Re: is there a fast web-interface to git for huge repos?
Am 07.06.2013 22:21, schrieb Constantine A. Murenin: I'm totally fine with daily updates; but I think there still has to be some better way of doing this than wasting 0.5s of CPU time and 5s of HDD time (if completely cold) for each blame / log, at the price of more storage and some pre-caching, and (daily (in my use-case)) fine-grained incremental updates. To get a feel for the numbers: I would guess 'git blame' is mostly run against the newest version and the release version of a file, right?
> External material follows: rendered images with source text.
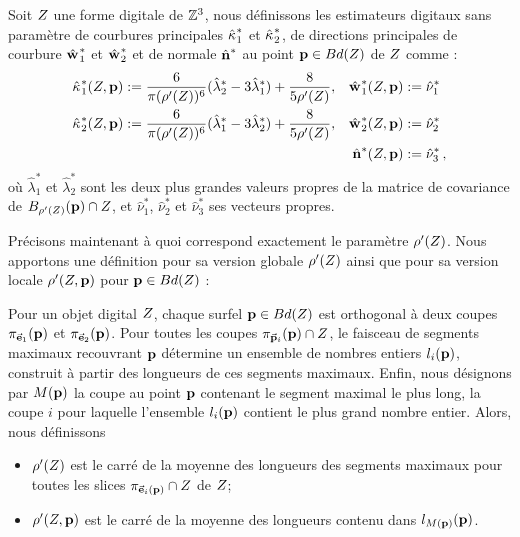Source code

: \begin{definition}
  Soit $Z$ une forme digitale de $\mathbb{Z}^3$, nous définissons les estimateurs
  digitaux sans paramètre de courbures principales $\hat{\kappa_{}}_{1}^{*}$ et
  $\hat{\kappa_{}}_{2}^{*}$, de directions principales de courbure $\hat{\mathbf{w}_{}}_{1}^{*}$ et
  $\hat{\mathbf{w}_{}}_{2}^{*}$ et de normale $\hat{\mathbf{n}{}}^{*}$ au point $\mathbf{p} \in
  Bd({Z})$ de $Z$ comme :
  \begin{align}
      \hat{\kappa_{}}_{1}^{*}(Z, \mathbf{p})  &:= \frac{6}{\pi (\rho'(Z))^6}(\hat{\lambda}^{*}_2 - 3\hat{\lambda}^{*}_1) + \frac{8}{5 \rho'(Z)},
      &\hat{\mathbf{w}_{}}_{1}^{*}(Z, \mathbf{p}) &:= \hat{\nu}^{*}_1 \\
      \hat{\kappa_{}}_{2}^{*}(Z, \mathbf{p}) &:= \frac{6}{\pi (\rho'(Z))^6}(\hat{\lambda}^{*}_1 - 3\hat{\lambda}^{*}_2) + \frac{8}{5 \rho'(Z)},
      &\hat{\mathbf{w}_{}}_{2}^{*}(Z, \mathbf{p}) &:= \hat{\nu}^{*}_2\\
      & &\hat{\mathbf{n}{}}^{*}(Z, \mathbf{p}) &:=\hat{\nu}^{*}_3\,,
  \end{align}
  où $\hat{\lambda}^{*}_1$ et $\hat{\lambda}^{*}_2$ sont les deux plus grandes
  valeurs propres de la matrice de covariance de $B_{{\rho'(Z)}}(\mathbf{p})
  \cap Z$, et $ \hat{\nu}^{*}_1$, $\hat{\nu}^{*}_2$ et $\hat{\nu}^{*}_3$
  ses vecteurs propres.
  \label{def:curvature-estimator-3d-k1k2-pf}
\end{definition}
%
Précisons maintenant à quoi correspond exactement le paramètre
$\rho'(Z)$. Nous apportons une définition pour sa version globale
$\rho'(Z)$ ainsi que pour sa version locale $\rho'(Z, \mathbf{p})$ pour
$\mathbf{p} \in Bd({Z})$ :
%
\begin{definition}
  Pour un objet digital $Z$, chaque surfel $\mathbf{p} \in Bd({Z})$ est
  orthogonal à deux coupes $\pi_{\vec{\mathbf{e}}_1}(\mathbf{p})$ et $\pi_{\vec{\mathbf{e}}_2}(\mathbf{p})$.
  Pour toutes les coupes $\pi_{\vec{\mathbf{p}}_i}(\mathbf{p}) \cap Z$, le faisceau de
  segments maximaux recouvrant $\mathbf{p}$ détermine un ensemble de nombres entiers
  $l_i(\mathbf{p})$, construit à partir des longueurs de ces segments maximaux. Enfin,
  nous désignons par $M(\mathbf{p})$ la coupe au point $\mathbf{p}$ contenant le segment
  maximal le plus long, \cad la coupe $i$ pour laquelle l'ensemble $l_i(\mathbf{p})$
  contient le plus grand nombre entier. Alors, nous définissons
  \begin{itemize}
    \item $\rho'(Z)$ est le carré de la moyenne des longueurs des segments maximaux pour toutes les slices $\pi_{\vec{\mathbf{e}}_i(\mathbf{p})} \cap Z$ de $Z$;
    \item $\rho'(Z, \mathbf{p})$ est le carré de la moyenne des longueurs contenu dans $l_{M(\mathbf{p})}(\mathbf{p})$.
  \end{itemize}
\end{definition}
I couldn't find the number of files in bsd, so lets take linux instead: That is 25k files for version 2.6.27. Lets say 35k files altogether for both release and newer versions of the files. A typical page of git blame output on github seems to be in the vicinity of 500 kbytes, but that seems to include lots of overhead for comfort functions. At least that means it is a good upper bound value. 35k files times 500k gives 17.5 Gbytes, a trivial value for a static *disk* based cache. It is also a manageable value for affordable SSDs -- To unsubscribe from this list: send the line "unsubscribe git" in the body of a message to majord...@vger.kernel.org More majordomo info at http://vger.kernel.org/majordomo-info.html
Re: is there a fast web-interface to git for huge repos?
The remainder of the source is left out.